If you are a child of the 80’s you remember D.E.A.R. If you were a Ramona Quimby, Age 8 fan you remember D.E.A.R.
In the olden days, D.E.A.R. didn’t happen by accident. It was a dedicated time in the school schedule. Schedule = priority. Commitment.
Having a regular time to read and learn new information has become increasingly difficult for many busy professionals. Many of them work in cultures that move from meeting to meeting. From Teams to Zoom.
Many clients say that they don’t have time to think, let alone read. Clients want to grow their knowledge but the way their workdays are set up, learning new information does not rank high on their daily to-do list.
How are folks supposed to grow as professionals if they don’t have regular time to learn, vision, think? Especially around subject matters that are new to them — like equity.
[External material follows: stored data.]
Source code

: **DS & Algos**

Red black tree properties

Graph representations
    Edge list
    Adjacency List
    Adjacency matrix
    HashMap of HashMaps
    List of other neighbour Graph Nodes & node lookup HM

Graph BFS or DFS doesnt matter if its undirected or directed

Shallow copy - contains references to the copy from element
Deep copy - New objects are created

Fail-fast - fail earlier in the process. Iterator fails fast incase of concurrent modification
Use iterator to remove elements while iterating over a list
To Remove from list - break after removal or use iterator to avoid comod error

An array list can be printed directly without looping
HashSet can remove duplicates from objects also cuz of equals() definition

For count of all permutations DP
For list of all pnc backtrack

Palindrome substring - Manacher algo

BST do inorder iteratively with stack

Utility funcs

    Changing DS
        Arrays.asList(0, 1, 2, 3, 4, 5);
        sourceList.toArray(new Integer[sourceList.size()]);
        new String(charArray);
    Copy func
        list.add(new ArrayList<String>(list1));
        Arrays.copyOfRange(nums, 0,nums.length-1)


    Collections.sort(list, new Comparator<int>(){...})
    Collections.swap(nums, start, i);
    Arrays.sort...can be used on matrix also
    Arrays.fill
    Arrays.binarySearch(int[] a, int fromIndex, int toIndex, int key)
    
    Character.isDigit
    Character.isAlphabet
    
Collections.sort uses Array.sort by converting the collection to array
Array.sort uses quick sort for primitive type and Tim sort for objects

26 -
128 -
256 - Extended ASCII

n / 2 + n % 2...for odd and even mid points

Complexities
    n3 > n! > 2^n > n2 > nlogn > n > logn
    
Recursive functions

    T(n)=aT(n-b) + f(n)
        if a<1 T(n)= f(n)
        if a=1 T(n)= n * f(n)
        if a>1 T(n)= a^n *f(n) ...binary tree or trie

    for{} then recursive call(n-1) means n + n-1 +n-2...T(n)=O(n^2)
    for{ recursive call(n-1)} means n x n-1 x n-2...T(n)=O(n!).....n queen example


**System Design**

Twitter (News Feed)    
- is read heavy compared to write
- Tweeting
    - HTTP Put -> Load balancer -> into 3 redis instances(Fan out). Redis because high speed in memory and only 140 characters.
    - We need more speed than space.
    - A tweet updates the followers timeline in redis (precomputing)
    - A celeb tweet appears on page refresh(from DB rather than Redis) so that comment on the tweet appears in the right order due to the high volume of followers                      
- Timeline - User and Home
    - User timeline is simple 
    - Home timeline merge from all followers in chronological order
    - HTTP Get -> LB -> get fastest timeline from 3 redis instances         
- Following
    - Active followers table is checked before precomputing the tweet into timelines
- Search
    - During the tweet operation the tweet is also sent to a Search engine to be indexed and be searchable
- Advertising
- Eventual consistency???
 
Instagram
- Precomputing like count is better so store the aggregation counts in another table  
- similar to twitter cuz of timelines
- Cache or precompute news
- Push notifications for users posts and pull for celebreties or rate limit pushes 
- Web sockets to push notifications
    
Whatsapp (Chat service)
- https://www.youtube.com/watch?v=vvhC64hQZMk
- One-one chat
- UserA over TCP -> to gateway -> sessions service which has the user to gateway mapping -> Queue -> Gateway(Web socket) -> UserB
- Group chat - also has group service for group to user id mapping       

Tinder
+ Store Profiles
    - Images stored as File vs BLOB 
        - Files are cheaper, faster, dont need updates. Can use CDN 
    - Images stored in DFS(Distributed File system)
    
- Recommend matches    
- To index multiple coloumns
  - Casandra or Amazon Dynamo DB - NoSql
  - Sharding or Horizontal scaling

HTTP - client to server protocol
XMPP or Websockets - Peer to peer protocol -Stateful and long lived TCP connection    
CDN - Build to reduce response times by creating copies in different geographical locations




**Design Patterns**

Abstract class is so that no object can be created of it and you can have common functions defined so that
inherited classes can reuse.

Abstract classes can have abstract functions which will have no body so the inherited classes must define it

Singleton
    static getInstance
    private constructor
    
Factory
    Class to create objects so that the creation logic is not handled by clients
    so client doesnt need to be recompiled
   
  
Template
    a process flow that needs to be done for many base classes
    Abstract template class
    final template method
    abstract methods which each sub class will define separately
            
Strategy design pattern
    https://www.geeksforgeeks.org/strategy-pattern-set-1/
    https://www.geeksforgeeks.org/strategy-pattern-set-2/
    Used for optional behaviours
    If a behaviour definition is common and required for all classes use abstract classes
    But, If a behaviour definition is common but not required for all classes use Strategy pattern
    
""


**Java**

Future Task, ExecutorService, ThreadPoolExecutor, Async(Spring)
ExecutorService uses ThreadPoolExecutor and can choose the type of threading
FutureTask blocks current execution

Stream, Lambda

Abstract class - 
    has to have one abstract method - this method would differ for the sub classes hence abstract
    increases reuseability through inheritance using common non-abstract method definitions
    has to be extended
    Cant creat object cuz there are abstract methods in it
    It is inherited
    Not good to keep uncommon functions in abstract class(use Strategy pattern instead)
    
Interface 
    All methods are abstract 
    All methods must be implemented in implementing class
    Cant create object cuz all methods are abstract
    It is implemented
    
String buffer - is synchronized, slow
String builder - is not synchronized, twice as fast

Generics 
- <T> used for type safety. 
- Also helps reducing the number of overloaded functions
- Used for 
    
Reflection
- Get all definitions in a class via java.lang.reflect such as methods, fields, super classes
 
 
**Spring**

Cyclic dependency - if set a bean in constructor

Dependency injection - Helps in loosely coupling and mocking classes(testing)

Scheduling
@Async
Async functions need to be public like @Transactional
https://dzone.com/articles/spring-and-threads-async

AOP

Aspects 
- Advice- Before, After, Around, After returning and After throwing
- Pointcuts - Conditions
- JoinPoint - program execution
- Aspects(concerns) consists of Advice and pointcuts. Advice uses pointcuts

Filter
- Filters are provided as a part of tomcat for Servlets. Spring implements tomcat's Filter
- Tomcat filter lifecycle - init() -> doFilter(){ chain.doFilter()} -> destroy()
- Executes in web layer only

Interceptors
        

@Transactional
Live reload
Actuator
Catalyst:ed, a national nonprofit, recently released a report called Supporting Equity-Centered Strategic Learning Practices. I was intrigued by the topic because learning is an organizational cultural norm that varies greatly from place to place. Of course, equity is also something I and my clients care deeply about.
In the strategic learning framework that accompanies the report, one of the recommendations is to allocate a budget and time to support strategic learning. Sort of like a grown-up D.E.A.R. time.
The idea of having a culture of learning that is rooted in equity, that will have designated time and leadership support was refreshing.
I’ve seen some places working toward equity offer organization-wide trainings or author talks. Others have department-level team learnings. Most of these learning opportunities focus on interpersonal relationships. But very few have a deeply embedded culture of learning that focuses on equity in the subject-matter of the organizations’ expertise, management, HR, Finance, etc.
More, please. 😍
What if every organization had a D.E.A.R. culture that prioritized learning about equity in the subject-matter? Maybe, being Black at Work would get safer and start to fulfill some of the promises listed in the equity statements of the past few years. What if the strategic learning time also had elements that were flexible and employee-directed? Now THAT would be a D.E.A.R. time to remember.
Until the tide changes here are three things you can do to prioritize learning about equity in your profession:
- Search LinkedIn, Harvard Business Journal, Standford Social Innovation Review, etc. for articles around equity in your profession;
- Schedule short 30 minute reading times at least once a week. Honor the time and don’t book other ‘more important’ meetings over it;
- Invite a colleague into the conversation about what equity in your field can look like – and use the article as a starting point.
Remember, change doesn’t have to start with big, audacious steps. Sometimes change is more impactful in the small, subtle modeling.
If your organization has begun to allocate time for strategic learning around equity – or if you’ve taken it upon yourself to initiate learning on your own – I’d love to hear how it’s going.